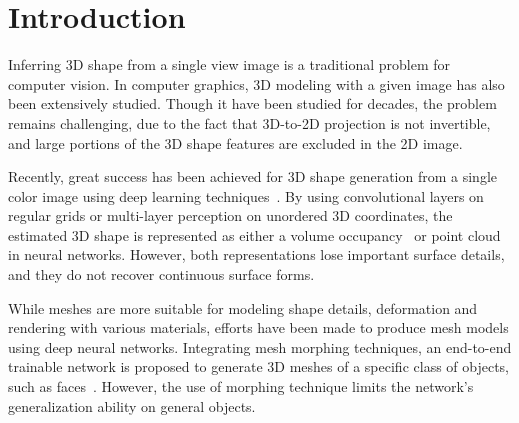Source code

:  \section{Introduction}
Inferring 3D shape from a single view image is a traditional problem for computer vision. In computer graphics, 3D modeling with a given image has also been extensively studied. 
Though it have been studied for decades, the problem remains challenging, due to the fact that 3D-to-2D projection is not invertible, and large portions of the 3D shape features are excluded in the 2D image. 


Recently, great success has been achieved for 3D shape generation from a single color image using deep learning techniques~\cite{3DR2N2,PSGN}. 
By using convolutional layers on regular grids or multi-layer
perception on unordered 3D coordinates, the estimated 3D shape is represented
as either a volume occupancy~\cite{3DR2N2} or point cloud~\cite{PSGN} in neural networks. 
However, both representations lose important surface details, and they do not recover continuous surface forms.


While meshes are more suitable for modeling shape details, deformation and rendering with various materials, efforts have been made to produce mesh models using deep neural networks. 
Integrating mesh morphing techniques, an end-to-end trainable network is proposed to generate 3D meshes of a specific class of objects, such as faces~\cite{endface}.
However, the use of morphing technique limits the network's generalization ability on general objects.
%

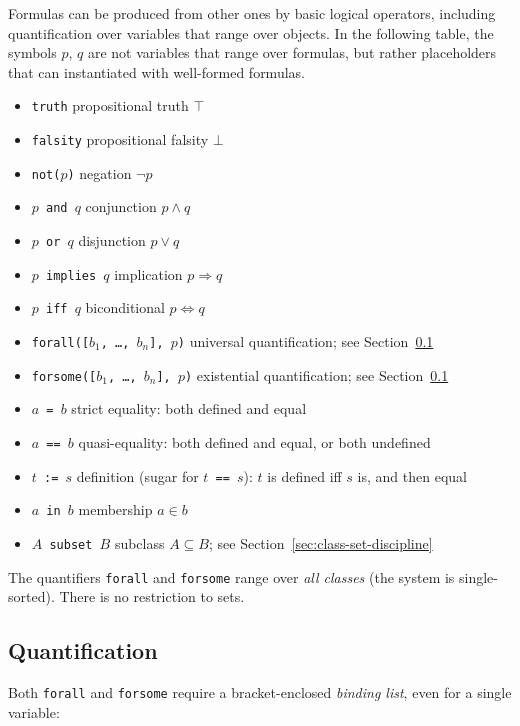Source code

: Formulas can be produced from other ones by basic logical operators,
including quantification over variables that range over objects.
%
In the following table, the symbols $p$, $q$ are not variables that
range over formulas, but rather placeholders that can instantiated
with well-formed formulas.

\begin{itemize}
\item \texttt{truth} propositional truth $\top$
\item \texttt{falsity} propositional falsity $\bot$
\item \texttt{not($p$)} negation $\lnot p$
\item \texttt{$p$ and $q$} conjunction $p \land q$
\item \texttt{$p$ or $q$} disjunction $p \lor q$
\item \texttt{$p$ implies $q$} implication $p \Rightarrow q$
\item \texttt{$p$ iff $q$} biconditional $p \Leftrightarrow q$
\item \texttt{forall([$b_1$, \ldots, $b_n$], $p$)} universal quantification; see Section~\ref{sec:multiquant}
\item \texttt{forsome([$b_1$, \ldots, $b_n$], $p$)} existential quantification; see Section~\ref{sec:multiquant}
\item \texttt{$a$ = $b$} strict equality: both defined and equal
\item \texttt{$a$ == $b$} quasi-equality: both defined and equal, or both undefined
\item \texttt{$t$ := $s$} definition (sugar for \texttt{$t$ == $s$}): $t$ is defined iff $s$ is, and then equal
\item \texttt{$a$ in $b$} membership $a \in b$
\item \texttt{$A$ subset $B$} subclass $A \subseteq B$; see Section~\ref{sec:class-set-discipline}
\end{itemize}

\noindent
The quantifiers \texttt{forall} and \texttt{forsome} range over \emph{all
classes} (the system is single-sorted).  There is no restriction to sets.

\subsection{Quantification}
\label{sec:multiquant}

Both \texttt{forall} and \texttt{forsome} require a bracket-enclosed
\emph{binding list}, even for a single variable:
...
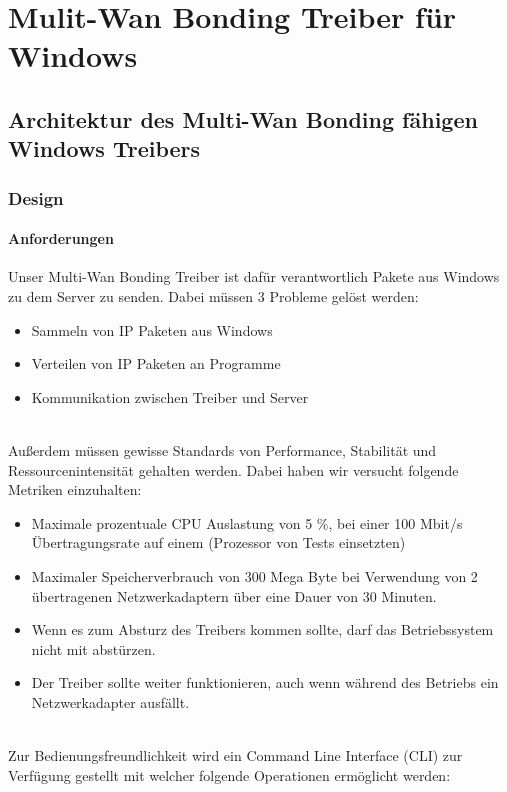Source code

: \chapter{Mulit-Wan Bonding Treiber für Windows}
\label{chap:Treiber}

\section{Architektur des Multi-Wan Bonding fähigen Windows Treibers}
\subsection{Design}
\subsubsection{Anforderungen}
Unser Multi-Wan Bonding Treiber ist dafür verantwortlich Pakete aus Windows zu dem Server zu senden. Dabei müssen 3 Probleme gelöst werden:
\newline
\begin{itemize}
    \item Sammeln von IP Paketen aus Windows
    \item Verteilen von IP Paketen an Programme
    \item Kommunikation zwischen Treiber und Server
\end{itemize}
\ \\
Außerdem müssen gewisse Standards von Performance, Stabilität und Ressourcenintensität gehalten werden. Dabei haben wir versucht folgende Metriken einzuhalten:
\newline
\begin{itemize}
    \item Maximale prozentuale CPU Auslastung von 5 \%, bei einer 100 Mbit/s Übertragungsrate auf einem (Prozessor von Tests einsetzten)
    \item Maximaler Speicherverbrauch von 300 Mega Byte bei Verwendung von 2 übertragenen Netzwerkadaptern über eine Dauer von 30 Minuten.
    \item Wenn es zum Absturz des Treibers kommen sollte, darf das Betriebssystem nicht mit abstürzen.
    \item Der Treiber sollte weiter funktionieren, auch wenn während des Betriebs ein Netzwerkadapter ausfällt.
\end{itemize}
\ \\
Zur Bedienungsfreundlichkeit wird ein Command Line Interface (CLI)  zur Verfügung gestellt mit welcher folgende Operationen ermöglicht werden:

• **Exercise objective**: Would you filter the entries above and keep each line that has the word "folgende"?

• **Problem solution**:
Außerdem müssen gewisse Standards von Performance, Stabilität und Ressourcenintensität gehalten werden. Dabei haben wir versucht folgende Metriken einzuhalten:
Zur Bedienungsfreundlichkeit wird ein Command Line Interface (CLI)  zur Verfügung gestellt mit welcher folgende Operationen ermöglicht werden:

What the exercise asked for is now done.